Please read Part 1 for context. Thank you.
I continued to be tossed here and there through grandiosity / low self-esteem / low self-worth — in an attempt to ease my anxiety — until I did the work to confront the undermining messages set forth by humiliation. Through my process I discovered that humiliation used shame to reinforce my fear of abandonment and my feelings of alienation and isolation. In my experience, as I addressed my shame issues I began to understand the difference between humiliation and humility.
Through my journey and by listening to a 2 tape series by John Bradshaw, “Healing the Shame that Binds You” I discovered that humility was different from humiliation in that humility allows me to accept that I have finite human limitations. When I heard Mr. Bradshaw make that statement — nearly 18 years ago I started on a wonderful journey of self-discovery. On his tape series Mr. Bradshaw also mentioned the profound impact that several authors and their book had upon his life.

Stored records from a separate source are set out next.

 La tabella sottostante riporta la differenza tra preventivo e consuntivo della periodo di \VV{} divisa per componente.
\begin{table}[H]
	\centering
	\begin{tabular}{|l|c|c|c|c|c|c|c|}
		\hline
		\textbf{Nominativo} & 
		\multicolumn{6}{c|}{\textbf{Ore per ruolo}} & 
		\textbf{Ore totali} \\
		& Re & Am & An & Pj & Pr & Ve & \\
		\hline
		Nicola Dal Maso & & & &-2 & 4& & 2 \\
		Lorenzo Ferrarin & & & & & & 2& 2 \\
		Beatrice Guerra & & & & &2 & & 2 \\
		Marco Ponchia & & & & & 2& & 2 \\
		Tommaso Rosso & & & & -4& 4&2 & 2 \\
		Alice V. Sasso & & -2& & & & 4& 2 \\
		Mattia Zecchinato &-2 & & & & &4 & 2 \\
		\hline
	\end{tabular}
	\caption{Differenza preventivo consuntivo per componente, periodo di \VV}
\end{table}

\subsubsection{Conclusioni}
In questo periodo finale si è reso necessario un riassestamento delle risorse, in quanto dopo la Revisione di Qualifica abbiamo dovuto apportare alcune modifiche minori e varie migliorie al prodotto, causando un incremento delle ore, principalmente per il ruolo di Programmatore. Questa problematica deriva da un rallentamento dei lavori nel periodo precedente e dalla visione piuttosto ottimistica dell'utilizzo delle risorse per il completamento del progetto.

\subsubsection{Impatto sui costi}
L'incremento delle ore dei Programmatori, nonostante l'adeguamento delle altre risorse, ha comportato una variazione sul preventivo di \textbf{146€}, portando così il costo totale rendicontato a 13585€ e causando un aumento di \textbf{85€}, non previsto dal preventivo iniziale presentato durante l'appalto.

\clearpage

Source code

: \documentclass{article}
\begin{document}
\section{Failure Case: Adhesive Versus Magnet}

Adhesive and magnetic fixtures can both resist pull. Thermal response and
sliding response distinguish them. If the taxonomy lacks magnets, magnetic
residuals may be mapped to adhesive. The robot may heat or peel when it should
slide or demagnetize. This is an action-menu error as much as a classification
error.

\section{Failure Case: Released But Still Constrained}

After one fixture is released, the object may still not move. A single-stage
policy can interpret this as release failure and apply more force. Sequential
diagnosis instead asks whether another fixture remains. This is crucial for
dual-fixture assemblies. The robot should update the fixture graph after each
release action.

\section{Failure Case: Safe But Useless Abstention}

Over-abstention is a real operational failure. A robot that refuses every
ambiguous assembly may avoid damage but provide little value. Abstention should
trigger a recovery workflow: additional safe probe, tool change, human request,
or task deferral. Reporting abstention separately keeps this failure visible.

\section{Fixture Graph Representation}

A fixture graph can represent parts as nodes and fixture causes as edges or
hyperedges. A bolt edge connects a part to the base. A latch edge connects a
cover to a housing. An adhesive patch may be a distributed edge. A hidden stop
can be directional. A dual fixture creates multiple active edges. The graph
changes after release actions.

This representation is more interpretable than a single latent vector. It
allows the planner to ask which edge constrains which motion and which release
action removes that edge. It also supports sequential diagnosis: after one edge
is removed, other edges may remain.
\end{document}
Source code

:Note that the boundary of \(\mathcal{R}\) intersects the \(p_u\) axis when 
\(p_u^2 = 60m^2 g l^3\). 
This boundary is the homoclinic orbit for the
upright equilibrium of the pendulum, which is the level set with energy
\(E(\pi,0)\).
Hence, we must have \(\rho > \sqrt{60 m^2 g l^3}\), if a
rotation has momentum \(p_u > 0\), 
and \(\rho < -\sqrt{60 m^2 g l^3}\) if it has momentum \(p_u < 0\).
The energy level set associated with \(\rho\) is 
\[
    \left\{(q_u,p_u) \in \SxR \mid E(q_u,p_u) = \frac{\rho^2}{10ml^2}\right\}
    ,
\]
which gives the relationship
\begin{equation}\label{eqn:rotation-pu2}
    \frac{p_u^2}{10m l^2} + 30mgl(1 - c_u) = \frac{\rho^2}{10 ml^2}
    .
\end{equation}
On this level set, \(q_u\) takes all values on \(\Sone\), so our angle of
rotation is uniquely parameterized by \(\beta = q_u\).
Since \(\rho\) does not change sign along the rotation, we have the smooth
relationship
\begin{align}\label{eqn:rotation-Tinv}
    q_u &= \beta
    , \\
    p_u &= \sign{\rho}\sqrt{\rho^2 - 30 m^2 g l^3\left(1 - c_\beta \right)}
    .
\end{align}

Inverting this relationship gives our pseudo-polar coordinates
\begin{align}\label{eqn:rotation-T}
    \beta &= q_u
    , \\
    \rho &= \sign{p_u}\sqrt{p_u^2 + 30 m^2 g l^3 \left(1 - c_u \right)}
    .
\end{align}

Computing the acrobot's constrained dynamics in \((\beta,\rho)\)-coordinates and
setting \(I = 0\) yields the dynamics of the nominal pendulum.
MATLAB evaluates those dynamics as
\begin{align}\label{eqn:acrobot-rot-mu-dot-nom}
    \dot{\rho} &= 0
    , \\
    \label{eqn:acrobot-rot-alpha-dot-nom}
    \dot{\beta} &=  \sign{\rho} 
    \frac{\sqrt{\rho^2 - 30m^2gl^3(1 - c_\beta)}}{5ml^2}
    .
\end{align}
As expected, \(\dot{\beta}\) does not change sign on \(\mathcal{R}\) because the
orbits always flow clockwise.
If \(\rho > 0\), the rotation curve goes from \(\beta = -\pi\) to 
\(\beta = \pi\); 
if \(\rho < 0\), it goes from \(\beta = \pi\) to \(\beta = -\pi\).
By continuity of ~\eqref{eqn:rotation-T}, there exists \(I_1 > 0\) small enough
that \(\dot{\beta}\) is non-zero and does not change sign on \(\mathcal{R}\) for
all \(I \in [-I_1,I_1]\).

After listening to his 2 tape series I made a decision to obtain and read copies of the books that he referred to on his tape series. I am forever indebted to the Mr. Bradshaw and to those authors as they collectively had a profound impact upon my life and well being.
Through the information gained — through the 2 tape series and by reading the books — I was slowly able to stop listening to the demands set forth by humiliation. In the process, I learned to stop shaming myself for not being perfect. Slowly I was able let go of my drive to be more than — to be enough — with a pursuit of excellence. I was slowly able to learn how to trust in healthy ways — instead of being gullible. In the process, I was slowly able to let go of my need to make other people OK before I could be OK with me. I was slowly able to like and be comfortable being in my own skin.
With time I have learned how to trust the process while letting go of outcomes. I have been able to trust the God of my understanding because I have found that He loves me unconditionally. I have been able to learn to trust myself because I have found that I am trustworthy. I have been able to find the parts of myself that I had discarded. I have been able to stop blaming people, including myself. I have been able to develop a relationship with myself.
Through my journey, I have been encouraged. I have been motivated. I have been empowered. I have found hope.